++++ Records shown ++++

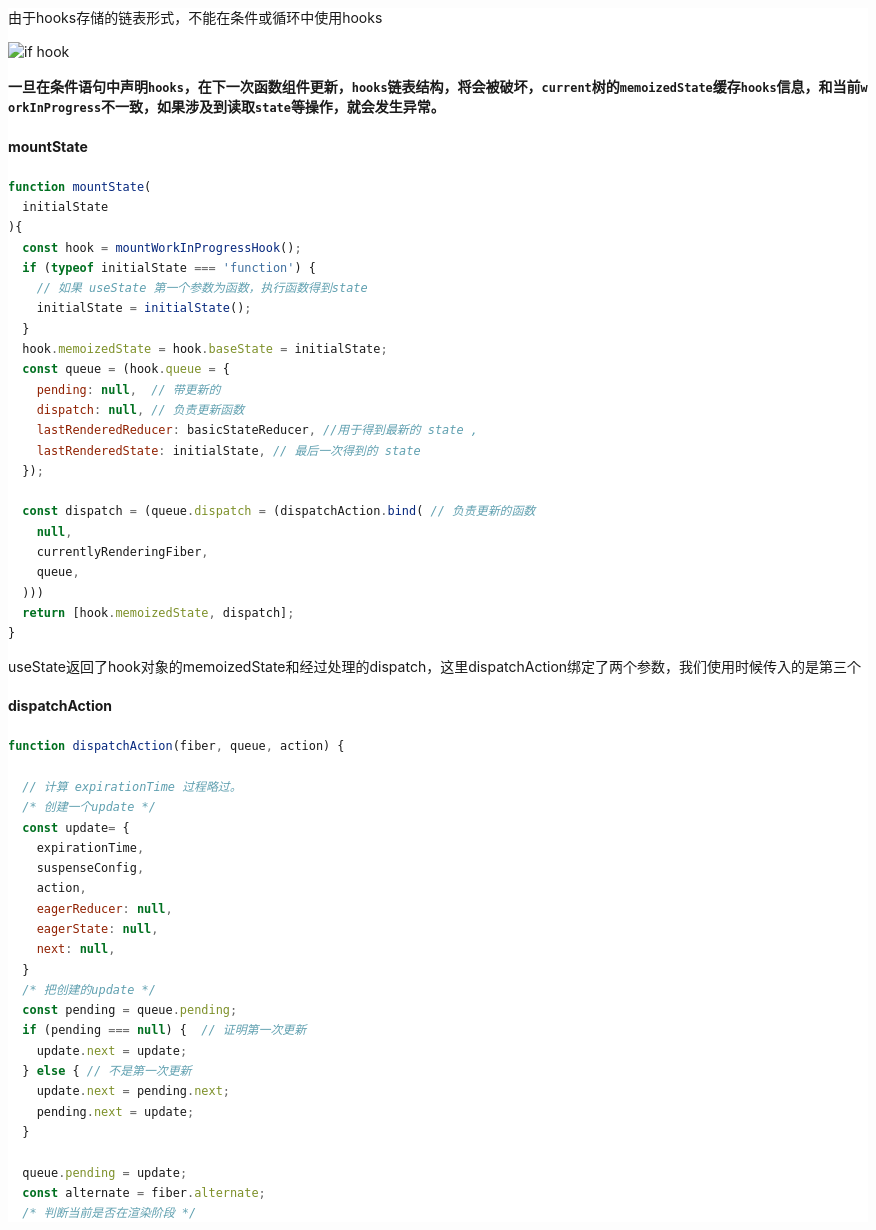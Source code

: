 由于hooks存储的链表形式，不能在条件或循环中使用hooks

![if hook](https://tva1.sinaimg.cn/large/008i3skNgy1gqgztbfbxjj31bv0u0788.jpg)

**一旦在条件语句中声明`hooks`，在下一次函数组件更新，`hooks`链表结构，将会被破坏，`current`树的`memoizedState`缓存`hooks`信息，和当前`workInProgress`不一致，如果涉及到读取`state`等操作，就会发生异常。**

#### mountState

```javascript
function mountState(
  initialState
){
  const hook = mountWorkInProgressHook();
  if (typeof initialState === 'function') {
    // 如果 useState 第一个参数为函数，执行函数得到state
    initialState = initialState();
  }
  hook.memoizedState = hook.baseState = initialState;
  const queue = (hook.queue = {
    pending: null,  // 带更新的
    dispatch: null, // 负责更新函数
    lastRenderedReducer: basicStateReducer, //用于得到最新的 state ,
    lastRenderedState: initialState, // 最后一次得到的 state
  });

  const dispatch = (queue.dispatch = (dispatchAction.bind( // 负责更新的函数
    null,
    currentlyRenderingFiber,
    queue,
  )))
  return [hook.memoizedState, dispatch];
}

```

useState返回了hook对象的memoizedState和经过处理的dispatch，这里dispatchAction绑定了两个参数，我们使用时候传入的是第三个

#### dispatchAction

```javascript
function dispatchAction(fiber, queue, action) {

  // 计算 expirationTime 过程略过。
  /* 创建一个update */
  const update= {
    expirationTime,
    suspenseConfig,
    action,
    eagerReducer: null,
    eagerState: null,
    next: null,
  }
  /* 把创建的update */
  const pending = queue.pending;
  if (pending === null) {  // 证明第一次更新
    update.next = update;
  } else { // 不是第一次更新
    update.next = pending.next;
    pending.next = update;
  }
  
  queue.pending = update;
  const alternate = fiber.alternate;
  /* 判断当前是否在渲染阶段 */
```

++++

Based on the listing, determine the number of lines that include the string "initialState", and give that number without further text.

5